Problem. Restate the records that follow word for word. Omit the images.

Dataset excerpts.
• • • •

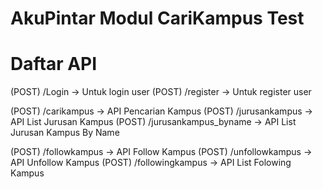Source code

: # AkuPintar Modul CariKampus Test

# Daftar API
(POST) /Login -> Untuk login user
(POST) /register -> Untuk register user

(POST) /carikampus -> API Pencarian Kampus
(POST) /jurusankampus -> API List Jurusan Kampus
(POST) /jurusankampus_byname -> API List Jurusan Kampus By Name

(POST) /followkampus -> API Follow Kampus
(POST) /unfollowkampus -> API Unfollow Kampus
(POST) /followingkampus -> API List Folowing Kampus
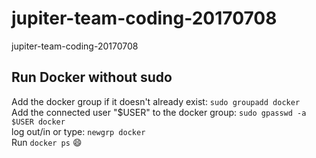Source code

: # jupiter-team-coding-20170708
jupiter-team-coding-20170708

## Run Docker without sudo
Add the docker group if it doesn't already exist:
`sudo groupadd docker`<br>
Add the connected user "$USER" to the docker group:
`sudo gpasswd -a $USER docker`<br>
log out/in or type:
`newgrp docker` <br>
Run `docker ps` :smile:
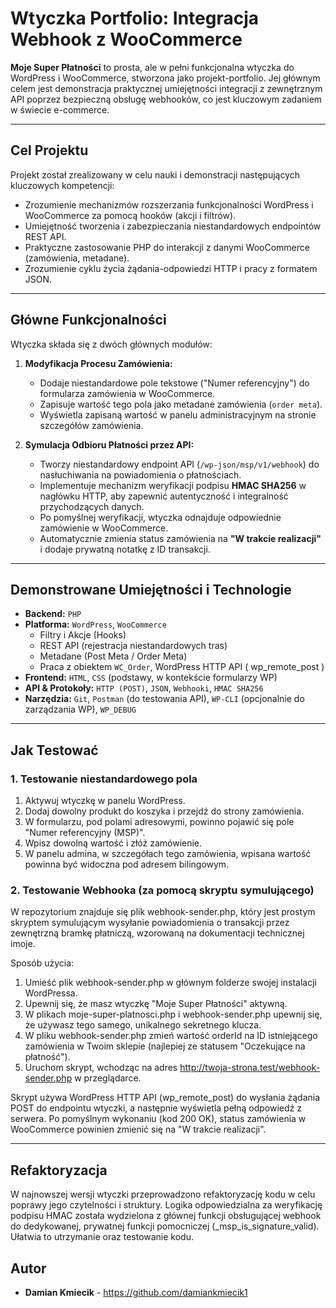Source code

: # Wtyczka Portfolio: Integracja Webhook z WooCommerce

**Moje Super Płatności** to prosta, ale w pełni funkcjonalna wtyczka do WordPress i WooCommerce, stworzona jako projekt-portfolio. Jej głównym celem jest demonstracja praktycznej umiejętności integracji z zewnętrznym API poprzez bezpieczną obsługę webhooków, co jest kluczowym zadaniem w świecie e-commerce.

---

## Cel Projektu

Projekt został zrealizowany w celu nauki i demonstracji następujących kluczowych kompetencji:
*   Zrozumienie mechanizmów rozszerzania funkcjonalności WordPress i WooCommerce za pomocą hooków (akcji i filtrów).
*   Umiejętność tworzenia i zabezpieczania niestandardowych endpointów REST API.
*   Praktyczne zastosowanie PHP do interakcji z danymi WooCommerce (zamówienia, metadane).
*   Zrozumienie cyklu życia żądania-odpowiedzi HTTP i pracy z formatem JSON.

---

## Główne Funkcjonalności

Wtyczka składa się z dwóch głównych modułów:

1.  **Modyfikacja Procesu Zamówienia:**
    *   Dodaje niestandardowe pole tekstowe ("Numer referencyjny") do formularza zamówienia w WooCommerce.
    *   Zapisuje wartość tego pola jako metadane zamówienia (`order meta`).
    *   Wyświetla zapisaną wartość w panelu administracyjnym na stronie szczegółów zamówienia.

2.  **Symulacja Odbioru Płatności przez API:**
    *   Tworzy niestandardowy endpoint API (`/wp-json/msp/v1/webhook`) do nasłuchiwania na powiadomienia o płatnościach.
    *   Implementuje mechanizm weryfikacji podpisu **HMAC SHA256** w nagłówku HTTP, aby zapewnić autentyczność i integralność przychodzących danych.
    *   Po pomyślnej weryfikacji, wtyczka odnajduje odpowiednie zamówienie w WooCommerce.
    *   Automatycznie zmienia status zamówienia na **"W trakcie realizacji"** i dodaje prywatną notatkę z ID transakcji.

---

## Demonstrowane Umiejętności i Technologie

*   **Backend:** `PHP`
*   **Platforma:** `WordPress`, `WooCommerce`
    *   Filtry i Akcje (Hooks)
    *   REST API (rejestracja niestandardowych tras)
    *   Metadane (Post Meta / Order Meta)
    *   Praca z obiektem `WC_Order`, WordPress HTTP API ( wp_remote_post )
*   **Frontend:** `HTML`, `CSS` (podstawy, w kontekście formularzy WP)
*   **API & Protokoły:** `HTTP (POST)`, `JSON`, `Webhooki`, `HMAC SHA256`
*   **Narzędzia:** `Git`, `Postman` (do testowania API), `WP-CLI` (opcjonalnie do zarządzania WP), `WP_DEBUG`

---

## Jak Testować

### 1. Testowanie niestandardowego pola
1.  Aktywuj wtyczkę w panelu WordPress.
2.  Dodaj dowolny produkt do koszyka i przejdź do strony zamówienia.
3.  W formularzu, pod polami adresowymi, powinno pojawić się pole "Numer referencyjny (MSP)".
4.  Wpisz dowolną wartość i złóż zamówienie.
5.  W panelu admina, w szczegółach tego zamówienia, wpisana wartość powinna być widoczna pod adresem bilingowym.

### 2. Testowanie Webhooka (za pomocą skryptu symulującego)
W repozytorium znajduje się plik webhook-sender.php, który jest prostym skryptem symulującym wysyłanie powiadomienia o transakcji przez zewnętrzną bramkę płatniczą, wzorowaną na dokumentacji technicznej imoje.

Sposób użycia:
1. Umieść plik webhook-sender.php w głównym folderze swojej instalacji WordPressa.
2. Upewnij się, że masz wtyczkę "Moje Super Płatności" aktywną.
3. W plikach moje-super-platnosci.php i webhook-sender.php upewnij się, że używasz tego samego, unikalnego sekretnego klucza.
4. W pliku webhook-sender.php zmień wartość orderId na ID istniejącego zamówienia w Twoim sklepie (najlepiej ze statusem "Oczekujące na płatność").
5. Uruchom skrypt, wchodząc na adres http://twoja-strona.test/webhook-sender.php w przeglądarce.

Skrypt używa WordPress HTTP API (wp_remote_post) do wysłania żądania POST do endpointu wtyczki, a następnie wyświetla pełną odpowiedź z serwera. Po pomyślnym wykonaniu (kod 200 OK), status zamówienia w WooCommerce powinien zmienić się na "W trakcie realizacji".

---

## Refaktoryzacja

W najnowszej wersji wtyczki przeprowadzono refaktoryzację kodu w celu poprawy jego czytelności i struktury. Logika odpowiedzialna za weryfikację podpisu HMAC została wydzielona z głównej funkcji obsługującej webhook do dedykowanej, prywatnej funkcji pomocniczej (_msp_is_signature_valid). Ułatwia to utrzymanie oraz testowanie kodu.

## Autor

*   **Damian Kmiecik** - https://github.com/damiankmiecik1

• • • •

Written response.
Source code

: # AkuPintar Modul CariKampus Test

# Daftar API
(POST) /Login -> Untuk login user
(POST) /register -> Untuk register user

(POST) /carikampus -> API Pencarian Kampus
(POST) /jurusankampus -> API List Jurusan Kampus
(POST) /jurusankampus_byname -> API List Jurusan Kampus By Name

(POST) /followkampus -> API Follow Kampus
(POST) /unfollowkampus -> API Unfollow Kampus
(POST) /followingkampus -> API List Folowing Kampus
Source code

: # jupiter-team-coding-20170708
jupiter-team-coding-20170708

## Run Docker without sudo
Add the docker group if it doesn't already exist:
`sudo groupadd docker`<br>
Add the connected user "$USER" to the docker group:
`sudo gpasswd -a $USER docker`<br>
log out/in or type:
`newgrp docker` <br>
Run `docker ps` :smile:
Source code

: # Wtyczka Portfolio: Integracja Webhook z WooCommerce

**Moje Super Płatności** to prosta, ale w pełni funkcjonalna wtyczka do WordPress i WooCommerce, stworzona jako projekt-portfolio. Jej głównym celem jest demonstracja praktycznej umiejętności integracji z zewnętrznym API poprzez bezpieczną obsługę webhooków, co jest kluczowym zadaniem w świecie e-commerce.

---

## Cel Projektu

Projekt został zrealizowany w celu nauki i demonstracji następujących kluczowych kompetencji:
*   Zrozumienie mechanizmów rozszerzania funkcjonalności WordPress i WooCommerce za pomocą hooków (akcji i filtrów).
*   Umiejętność tworzenia i zabezpieczania niestandardowych endpointów REST API.
*   Praktyczne zastosowanie PHP do interakcji z danymi WooCommerce (zamówienia, metadane).
*   Zrozumienie cyklu życia żądania-odpowiedzi HTTP i pracy z formatem JSON.

---

## Główne Funkcjonalności

Wtyczka składa się z dwóch głównych modułów:

1.  **Modyfikacja Procesu Zamówienia:**
    *   Dodaje niestandardowe pole tekstowe ("Numer referencyjny") do formularza zamówienia w WooCommerce.
    *   Zapisuje wartość tego pola jako metadane zamówienia (`order meta`).
    *   Wyświetla zapisaną wartość w panelu administracyjnym na stronie szczegółów zamówienia.

2.  **Symulacja Odbioru Płatności przez API:**
    *   Tworzy niestandardowy endpoint API (`/wp-json/msp/v1/webhook`) do nasłuchiwania na powiadomienia o płatnościach.
    *   Implementuje mechanizm weryfikacji podpisu **HMAC SHA256** w nagłówku HTTP, aby zapewnić autentyczność i integralność przychodzących danych.
    *   Po pomyślnej weryfikacji, wtyczka odnajduje odpowiednie zamówienie w WooCommerce.
    *   Automatycznie zmienia status zamówienia na **"W trakcie realizacji"** i dodaje prywatną notatkę z ID transakcji.

---

## Demonstrowane Umiejętności i Technologie

*   **Backend:** `PHP`
*   **Platforma:** `WordPress`, `WooCommerce`
    *   Filtry i Akcje (Hooks)
    *   REST API (rejestracja niestandardowych tras)
    *   Metadane (Post Meta / Order Meta)
    *   Praca z obiektem `WC_Order`, WordPress HTTP API ( wp_remote_post )
*   **Frontend:** `HTML`, `CSS` (podstawy, w kontekście formularzy WP)
*   **API & Protokoły:** `HTTP (POST)`, `JSON`, `Webhooki`, `HMAC SHA256`
*   **Narzędzia:** `Git`, `Postman` (do testowania API), `WP-CLI` (opcjonalnie do zarządzania WP), `WP_DEBUG`

---

## Jak Testować

### 1. Testowanie niestandardowego pola
1.  Aktywuj wtyczkę w panelu WordPress.
2.  Dodaj dowolny produkt do koszyka i przejdź do strony zamówienia.
3.  W formularzu, pod polami adresowymi, powinno pojawić się pole "Numer referencyjny (MSP)".
4.  Wpisz dowolną wartość i złóż zamówienie.
5.  W panelu admina, w szczegółach tego zamówienia, wpisana wartość powinna być widoczna pod adresem bilingowym.

### 2. Testowanie Webhooka (za pomocą skryptu symulującego)
W repozytorium znajduje się plik webhook-sender.php, który jest prostym skryptem symulującym wysyłanie powiadomienia o transakcji przez zewnętrzną bramkę płatniczą, wzorowaną na dokumentacji technicznej imoje.

Sposób użycia:
1. Umieść plik webhook-sender.php w głównym folderze swojej instalacji WordPressa.
2. Upewnij się, że masz wtyczkę "Moje Super Płatności" aktywną.
3. W plikach moje-super-platnosci.php i webhook-sender.php upewnij się, że używasz tego samego, unikalnego sekretnego klucza.
4. W pliku webhook-sender.php zmień wartość orderId na ID istniejącego zamówienia w Twoim sklepie (najlepiej ze statusem "Oczekujące na płatność").
5. Uruchom skrypt, wchodząc na adres http://twoja-strona.test/webhook-sender.php w przeglądarce.

Skrypt używa WordPress HTTP API (wp_remote_post) do wysłania żądania POST do endpointu wtyczki, a następnie wyświetla pełną odpowiedź z serwera. Po pomyślnym wykonaniu (kod 200 OK), status zamówienia w WooCommerce powinien zmienić się na "W trakcie realizacji".

---

## Refaktoryzacja

W najnowszej wersji wtyczki przeprowadzono refaktoryzację kodu w celu poprawy jego czytelności i struktury. Logika odpowiedzialna za weryfikację podpisu HMAC została wydzielona z głównej funkcji obsługującej webhook do dedykowanej, prywatnej funkcji pomocniczej (_msp_is_signature_valid). Ułatwia to utrzymanie oraz testowanie kodu.

## Autor

*   **Damian Kmiecik** - https://github.com/damiankmiecik1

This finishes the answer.